Review of  Assessing Foreign Language Student's Spoken Proficiency

Reviewer: Hye Jin Yang
Book Title: Assessing Foreign Language Student's Spoken Proficiency
Book Author: Martin East
Publisher: Springer Nature
Linguistic Field(s): Applied Linguistics
Issue Number: 27.4156

Reviews Editor: Robert A. Cote


This book, “Assessing Foreign Language Students’ Spoken Proficiency: Stakeholder Perspectives on Assessment Innovation” by Martin East is a report of assessment innovation in the evaluation of senior high school students’ spoken proficiency in foreign languages (FL) in New Zealand. The implementation of a new high-stakes assessment system—the National Certificate of Educational Achievement (NCEA)—was launched in 2002. Subsequently, NCEA lead a reform of foreign language assessments emphasizing more on learning potential of peer-to-peer interaction in tests. The book reports how a new foreign language assessment, called ‘interact’, was developed as a result of nationwide curriculum reforms. The book also presents usefulness of the new test as a validation process by uncovering stakeholders’ perspectives on the new test (‘interact’) compared with the previous test (‘converse’) based on Stage I and Stage II of two years of research.

Chapter 1, “Mediating Assessment Innovation: Why Stakeholder Perspectives Matter,” provides an overview of the entire book. It begins with rationales about the value of communicative language teaching (CLT), which serve as a theoretical background for curriculum and foreign language assessment reforms in New Zealand. It explains the limitations of conventional score-based evidence to validation argument. To determine the usefulness of a test, the author highlights the necessity for the use of stakeholder perspectives (teachers and students) on interact, which can be used to inform its validity arguments. Details about the stakeholders’ views are addressed in the following chapters.

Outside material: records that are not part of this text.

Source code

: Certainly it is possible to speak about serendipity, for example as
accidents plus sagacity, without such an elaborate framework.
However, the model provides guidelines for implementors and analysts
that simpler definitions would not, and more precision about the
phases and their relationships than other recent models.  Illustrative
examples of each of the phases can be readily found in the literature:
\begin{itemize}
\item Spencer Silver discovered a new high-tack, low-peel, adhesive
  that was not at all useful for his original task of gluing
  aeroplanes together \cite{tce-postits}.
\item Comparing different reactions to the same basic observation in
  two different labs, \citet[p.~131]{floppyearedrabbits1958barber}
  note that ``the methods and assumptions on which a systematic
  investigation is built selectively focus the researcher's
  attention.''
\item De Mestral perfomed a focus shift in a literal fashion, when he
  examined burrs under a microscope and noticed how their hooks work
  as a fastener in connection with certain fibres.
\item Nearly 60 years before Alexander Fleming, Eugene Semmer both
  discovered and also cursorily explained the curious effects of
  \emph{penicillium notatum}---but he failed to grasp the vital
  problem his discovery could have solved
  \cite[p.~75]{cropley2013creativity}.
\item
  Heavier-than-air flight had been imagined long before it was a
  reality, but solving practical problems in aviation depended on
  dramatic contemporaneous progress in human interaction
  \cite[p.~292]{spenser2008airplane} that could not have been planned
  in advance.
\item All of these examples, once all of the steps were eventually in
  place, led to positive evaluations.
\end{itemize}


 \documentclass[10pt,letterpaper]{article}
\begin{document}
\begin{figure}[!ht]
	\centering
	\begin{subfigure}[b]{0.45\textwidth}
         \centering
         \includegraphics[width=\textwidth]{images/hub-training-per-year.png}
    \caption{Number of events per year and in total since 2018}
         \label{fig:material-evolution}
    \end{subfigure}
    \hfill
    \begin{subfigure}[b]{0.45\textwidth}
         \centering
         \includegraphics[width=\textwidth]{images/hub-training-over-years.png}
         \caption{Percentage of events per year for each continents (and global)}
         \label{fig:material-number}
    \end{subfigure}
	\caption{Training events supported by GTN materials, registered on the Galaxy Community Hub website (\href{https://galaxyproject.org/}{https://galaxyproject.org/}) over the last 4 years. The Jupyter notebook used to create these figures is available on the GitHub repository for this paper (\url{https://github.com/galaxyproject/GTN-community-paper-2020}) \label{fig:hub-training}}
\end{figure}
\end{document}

Chapter 2 entitled “Assessing Spoken Proficiency: What Are the Issues?” acquaints the reader with the theoretical foundation for the development of ‘interact’ by addressing several issues that should be considered for assessing foreign language students’ spoken communicative proficiency. It discusses what it means to speak proficiently and the way to define a construct in speaking tests. The author goes on to explain different paradigms of assessments, such as static or dynamic/summative or formative. In addition, the author notes whether the test outcome is task-based or construct-based. This chapter concludes with different test formats (single or paired/group performances) to measure speaking proficiency adequately.

Chapter 3, “Introducing a New Assessment of Spoken Proficiency: Interact,” introduces New Zealand’s revised curriculum and assessment reforms as well as how the reforms provide a significant influence on the innovation for foreign language assessments. With concerns about necessities for a learning assessment and a new assessment criteria aligned with a new curriculum, this chapter presents detailed procedures and extensive information for assessment reforms and ‘interact’. In contrast to the previous test (‘converse’), ‘interact’ intends to elicit more spontaneous, unrehearsed, peer-to-peer interactions during the test. The latter part of this chapter presents a revised assessment matrix and the crucial changes between ‘converse’ and ‘interact’, focusing on the significant goals of ‘interact’ in line with curriculum expectations.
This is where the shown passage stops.